The phrase never rested well with me, yet it’s only now that I began to explore why. The concept of the “bucket list,” made popular by the 2007 film of the same name starring Morgan Freeman and Jack Nicholson, is a direct reference to the English language idiom “kicking the bucket”—or dying. Someone’s “bucket list” generally references all of the places that they want to see, the experiences they want to have, or the things they want to acquire before they die. And there seems to be many reasons why people may embrace the spirit of a “bucket list,” while pointing out some of the flaws in its logic. For some, the aversion to the term is that we have to bring death into it—why can’t this idea be about embracing life more fully instead of setting some kind of “to do” list that has to be checked off like everything in our performance-driven modern society? Blogger Luke Ball, creator of the “I Lived” project, warns that not only does making “bucket lists” lure us into this quantitative trap of judging our lives by how many things we check off the list, it can create a sense of striving in us that ultimately leads to self-deprecation if we don’t meet our goals. His thoughts resonate with the yogic concept of setting an intention rather than making firm and fast goals. When we set a goal, we may be likely setting ourselves up to fail. As one of my teachers shared with me, intentions are much more reality-friendly. Intention (or resolve) is the best translation of the yogic practice of sankalpa.

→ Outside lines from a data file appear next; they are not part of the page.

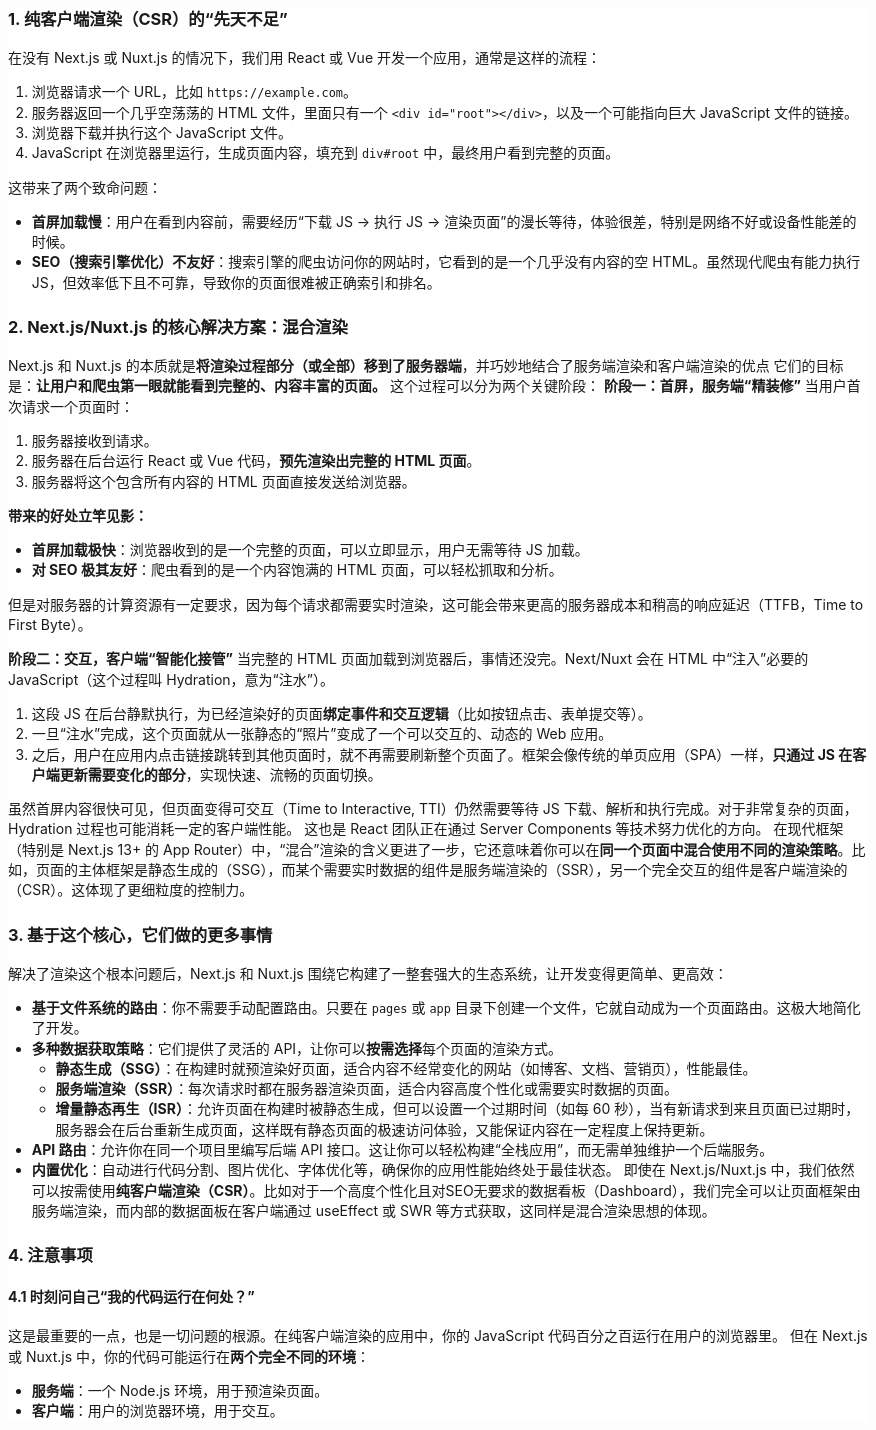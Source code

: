 ### 1. 纯客户端渲染（CSR）的“先天不足”
在没有 Next.js 或 Nuxt.js 的情况下，我们用 React 或 Vue 开发一个应用，通常是这样的流程：
1. 浏览器请求一个 URL，比如 `https://example.com`。
2. 服务器返回一个几乎空荡荡的 HTML 文件，里面只有一个 `<div id="root"></div>`，以及一个可能指向巨大 JavaScript 文件的链接。
3. 浏览器下载并执行这个 JavaScript 文件。
4. JavaScript 在浏览器里运行，生成页面内容，填充到 `div#root` 中，最终用户看到完整的页面。

这带来了两个致命问题：
- **首屏加载慢**：用户在看到内容前，需要经历“下载 JS → 执行 JS → 渲染页面”的漫长等待，体验很差，特别是网络不好或设备性能差的时候。
- **SEO（搜索引擎优化）不友好**：搜索引擎的爬虫访问你的网站时，它看到的是一个几乎没有内容的空 HTML。虽然现代爬虫有能力执行 JS，但效率低下且不可靠，导致你的页面很难被正确索引和排名。

### 2. Next.js/Nuxt.js 的核心解决方案：混合渲染
Next.js 和 Nuxt.js 的本质就是**将渲染过程部分（或全部）移到了服务器端**，并巧妙地结合了服务端渲染和客户端渲染的优点
它们的目标是：**让用户和爬虫第一眼就能看到完整的、内容丰富的页面。**
这个过程可以分为两个关键阶段：
**阶段一：首屏，服务端“精装修”**
当用户首次请求一个页面时：
1. 服务器接收到请求。
2. 服务器在后台运行 React 或 Vue 代码，**预先渲染出完整的 HTML 页面**。
3. 服务器将这个包含所有内容的 HTML 页面直接发送给浏览器。

**带来的好处立竿见影：**
- **首屏加载极快**：浏览器收到的是一个完整的页面，可以立即显示，用户无需等待 JS 加载。
- **对 SEO 极其友好**：爬虫看到的是一个内容饱满的 HTML 页面，可以轻松抓取和分析。

但是对服务器的计算资源有一定要求，因为每个请求都需要实时渲染，这可能会带来更高的服务器成本和稍高的响应延迟（TTFB，Time to First Byte）。

**阶段二：交互，客户端“智能化接管”**
当完整的 HTML 页面加载到浏览器后，事情还没完。Next/Nuxt 会在 HTML 中“注入”必要的 JavaScript（这个过程叫 Hydration，意为“注水”）。
1. 这段 JS 在后台静默执行，为已经渲染好的页面**绑定事件和交互逻辑**（比如按钮点击、表单提交等）。
2. 一旦“注水”完成，这个页面就从一张静态的“照片”变成了一个可以交互的、动态的 Web 应用。
3. 之后，用户在应用内点击链接跳转到其他页面时，就不再需要刷新整个页面了。框架会像传统的单页应用（SPA）一样，**只通过 JS 在客户端更新需要变化的部分**，实现快速、流畅的页面切换。

虽然首屏内容很快可见，但页面变得可交互（Time to Interactive, TTI）仍然需要等待 JS 下载、解析和执行完成。对于非常复杂的页面，Hydration 过程也可能消耗一定的客户端性能。 这也是 React 团队正在通过 Server Components 等技术努力优化的方向。
在现代框架（特别是 Next.js 13+ 的 App Router）中，“混合”渲染的含义更进了一步，它还意味着你可以在**同一个页面中混合使用不同的渲染策略**。比如，页面的主体框架是静态生成的（SSG），而某个需要实时数据的组件是服务端渲染的（SSR），另一个完全交互的组件是客户端渲染的（CSR）。这体现了更细粒度的控制力。

### 3. 基于这个核心，它们做的更多事情
解决了渲染这个根本问题后，Next.js 和 Nuxt.js 围绕它构建了一整套强大的生态系统，让开发变得更简单、更高效：
- **基于文件系统的路由**：你不需要手动配置路由。只要在 `pages` 或 `app` 目录下创建一个文件，它就自动成为一个页面路由。这极大地简化了开发。
- **多种数据获取策略**：它们提供了灵活的 API，让你可以**按需选择**每个页面的渲染方式。
    - **静态生成（SSG）**：在构建时就预渲染好页面，适合内容不经常变化的网站（如博客、文档、营销页），性能最佳。
    - **服务端渲染（SSR）**：每次请求时都在服务器渲染页面，适合内容高度个性化或需要实时数据的页面。
    - **增量静态再生（ISR）**：允许页面在构建时被静态生成，但可以设置一个过期时间（如每 60 秒），当有新请求到来且页面已过期时，服务器会在后台重新生成页面，这样既有静态页面的极速访问体验，又能保证内容在一定程度上保持更新。
- **API 路由**：允许你在同一个项目里编写后端 API 接口。这让你可以轻松构建“全栈应用”，而无需单独维护一个后端服务。
- **内置优化**：自动进行代码分割、图片优化、字体优化等，确保你的应用性能始终处于最佳状态。
即使在 Next.js/Nuxt.js 中，我们依然可以按需使用**纯客户端渲染（CSR）**。比如对于一个高度个性化且对SEO无要求的数据看板（Dashboard），我们完全可以让页面框架由服务端渲染，而内部的数据面板在客户端通过 useEffect 或 SWR 等方式获取，这同样是混合渲染思想的体现。

### 4. 注意事项
#### 4.1 时刻问自己“我的代码运行在何处？”
这是最重要的一点，也是一切问题的根源。在纯客户端渲染的应用中，你的 JavaScript 代码百分之百运行在用户的浏览器里。
但在 Next.js 或 Nuxt.js 中，你的代码可能运行在**两个完全不同的环境**：
- **服务端**：一个 Node.js 环境，用于预渲染页面。
- **客户端**：用户的浏览器环境，用于交互。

As my friend and I chewed a little bit over what alternative construct could be used in place of “the bucket list,” a very powerful word revealed itself to me: manigusto. “Manigusto” is the resolve to enjoy life more; a combination of “manifesto,” a mission statement that comes from the same Latin root where we get both “a ship’s manifest, or list of inventory,” and “gusto,” now an English word with multiple meanings (also the same root as ‘a gust of wind’). In many Romance languages derived from Latin, “gusto” means “pleasure.” Spending time with many Spanish speakers, I’ve come to love phrases like “mucho gusto” (much pleasure, often used when you meet someone) and “con gusto” (with pleasure, often used in the context of ‘you’re welcome’ when someone says ‘thank you.’) And having grown up in a very religious context where pleasure was looked at suspiciously, I am all about embracing a life where, to quote the cliche, pleasure is truly the measure. In the English usage, food writer Jeanine Roth’s use of the word “gusto” as it relates to how we should eat (with gusto) resonated for me in her popular 2011 bestseller Women, Food, and God: An Unexpected Path to Almost Everything. I liked that idea from the moment I read it at the time the book came out, yet in what sometimes feels like a never-ending struggle to embrace the pleasure of this life, I’m just now learning how to do it. And pleasure is about quality of experience, not quantity.

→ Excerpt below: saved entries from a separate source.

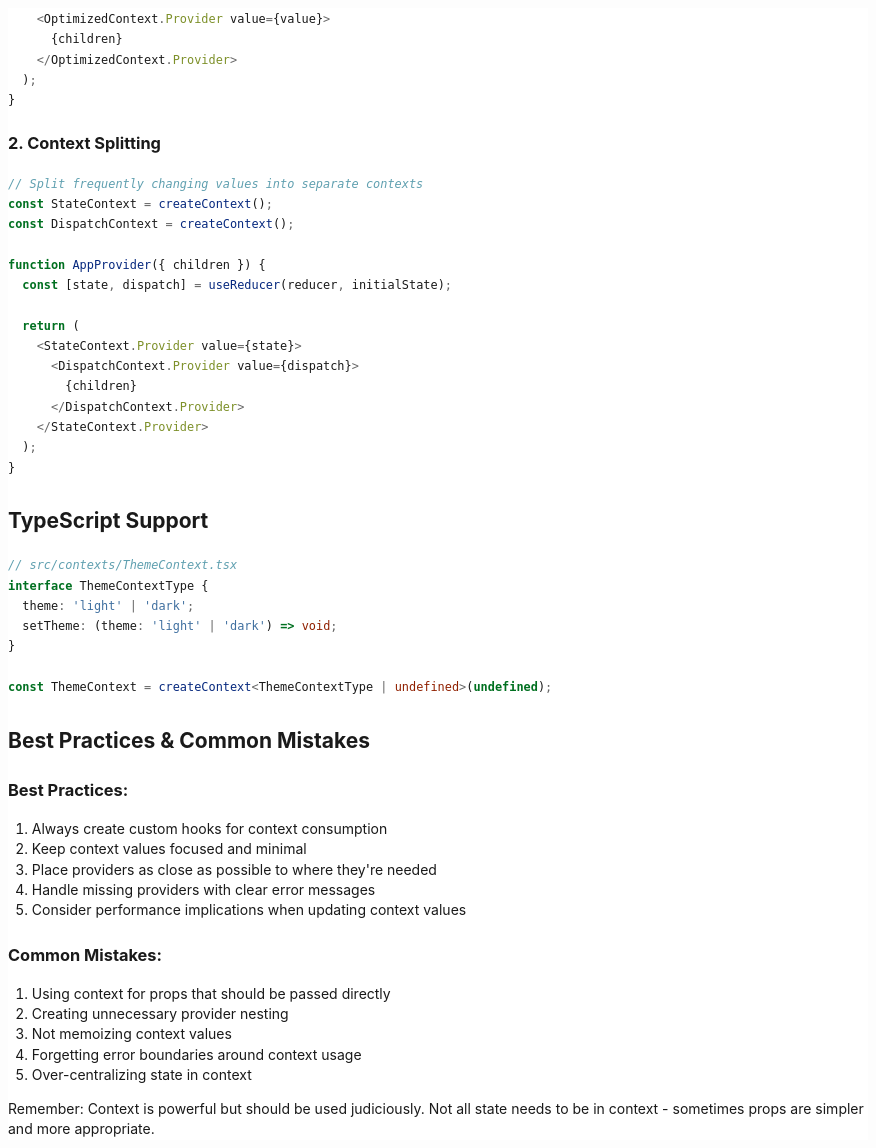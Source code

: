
```javascript
    <OptimizedContext.Provider value={value}>
      {children}
    </OptimizedContext.Provider>
  );
}
```

### 2. Context Splitting
```javascript
// Split frequently changing values into separate contexts
const StateContext = createContext();
const DispatchContext = createContext();

function AppProvider({ children }) {
  const [state, dispatch] = useReducer(reducer, initialState);

  return (
    <StateContext.Provider value={state}>
      <DispatchContext.Provider value={dispatch}>
        {children}
      </DispatchContext.Provider>
    </StateContext.Provider>
  );
}
```

## TypeScript Support
```typescript
// src/contexts/ThemeContext.tsx
interface ThemeContextType {
  theme: 'light' | 'dark';
  setTheme: (theme: 'light' | 'dark') => void;
}

const ThemeContext = createContext<ThemeContextType | undefined>(undefined);
```

## Best Practices & Common Mistakes

### Best Practices:
1. Always create custom hooks for context consumption
2. Keep context values focused and minimal
3. Place providers as close as possible to where they're needed
4. Handle missing providers with clear error messages
5. Consider performance implications when updating context values

### Common Mistakes:
1. Using context for props that should be passed directly
2. Creating unnecessary provider nesting
3. Not memoizing context values
4. Forgetting error boundaries around context usage
5. Over-centralizing state in context

Remember: Context is powerful but should be used judiciously. Not all state needs to be in context - sometimes props are simpler and more appropriate.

I do believe there is a value to listing resolves or intentions, yet in the spirit of yogic philosophy, I am open to them being molded or changed by the flow of life. And every time we set an intention, according to the work of dance therapy pioneer Ermgherd Bartinieff, we are already rewiring our nervous systems. So my “Manigusto” is a positive statement of intention for how I wish to live my life going forward. A life that embraces pleasure, reality, and a deep commitment to being my truest self. You know, everything that growing up as a person in modern times in the West has taught me not to do!

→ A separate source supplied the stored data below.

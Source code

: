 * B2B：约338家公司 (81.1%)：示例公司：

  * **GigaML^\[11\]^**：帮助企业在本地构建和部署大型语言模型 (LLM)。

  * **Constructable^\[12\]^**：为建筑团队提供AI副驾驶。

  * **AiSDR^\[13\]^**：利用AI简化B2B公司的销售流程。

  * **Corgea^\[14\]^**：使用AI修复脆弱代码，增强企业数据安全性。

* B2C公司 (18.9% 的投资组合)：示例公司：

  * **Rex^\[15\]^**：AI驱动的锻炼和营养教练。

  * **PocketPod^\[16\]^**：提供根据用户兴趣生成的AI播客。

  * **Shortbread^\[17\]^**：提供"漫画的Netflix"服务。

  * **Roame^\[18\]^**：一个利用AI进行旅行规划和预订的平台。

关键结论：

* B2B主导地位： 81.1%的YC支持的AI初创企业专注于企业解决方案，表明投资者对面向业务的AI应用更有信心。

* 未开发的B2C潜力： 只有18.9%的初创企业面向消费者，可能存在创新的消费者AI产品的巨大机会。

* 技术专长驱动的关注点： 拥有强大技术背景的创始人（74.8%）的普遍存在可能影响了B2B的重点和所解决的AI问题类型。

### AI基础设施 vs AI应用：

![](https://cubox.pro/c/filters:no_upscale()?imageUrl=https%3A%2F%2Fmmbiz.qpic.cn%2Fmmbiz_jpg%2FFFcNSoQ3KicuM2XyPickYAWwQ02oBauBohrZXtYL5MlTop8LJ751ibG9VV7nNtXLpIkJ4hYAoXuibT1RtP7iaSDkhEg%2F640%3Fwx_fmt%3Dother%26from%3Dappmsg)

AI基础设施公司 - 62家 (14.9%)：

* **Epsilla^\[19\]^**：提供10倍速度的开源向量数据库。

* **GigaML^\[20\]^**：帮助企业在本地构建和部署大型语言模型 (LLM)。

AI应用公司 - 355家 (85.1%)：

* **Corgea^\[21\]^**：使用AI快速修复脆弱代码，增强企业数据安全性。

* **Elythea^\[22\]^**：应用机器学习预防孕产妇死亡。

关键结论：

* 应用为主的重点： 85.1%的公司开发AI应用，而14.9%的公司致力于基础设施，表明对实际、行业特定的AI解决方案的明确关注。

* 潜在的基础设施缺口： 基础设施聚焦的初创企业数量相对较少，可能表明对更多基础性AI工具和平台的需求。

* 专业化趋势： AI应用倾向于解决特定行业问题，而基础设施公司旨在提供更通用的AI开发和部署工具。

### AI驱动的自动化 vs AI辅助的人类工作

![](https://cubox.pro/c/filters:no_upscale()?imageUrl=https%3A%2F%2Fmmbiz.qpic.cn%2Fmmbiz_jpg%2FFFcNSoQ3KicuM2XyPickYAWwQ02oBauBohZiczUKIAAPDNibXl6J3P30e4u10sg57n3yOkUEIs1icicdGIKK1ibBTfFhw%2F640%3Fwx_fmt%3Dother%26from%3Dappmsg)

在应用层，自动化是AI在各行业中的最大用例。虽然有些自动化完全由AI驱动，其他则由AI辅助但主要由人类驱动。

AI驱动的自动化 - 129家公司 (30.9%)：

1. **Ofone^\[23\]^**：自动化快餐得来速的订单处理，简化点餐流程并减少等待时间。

In stirring with this new word, I want to invite all of you, as an intentional practice, to sit (or move) with the term “manigusto” for a while and then write, or otherwise create you own. You can use mine (which appears at the end of this piece) for inspiration, yet I encourage you to dig deeply and make it genuine for you. Speaking purely for myself, living through the last year and the challenges of it has inspired me greatly to appreciate my life even more. I realize that I write this piece and issue this challenge as a person of means and with a high degree of privilege in most areas of my life, so as this concept unfolds, I am truly open to feedback about whether this is concept is applicable to all. In writing my own manigusto and this piece, I challenged myself to float back in my memory to the time when I suffered the most and did not have a lot in the way of financial resources. And I do believe that the idea of ‘manigusto,’ while I did not have that word at the time, kept me going.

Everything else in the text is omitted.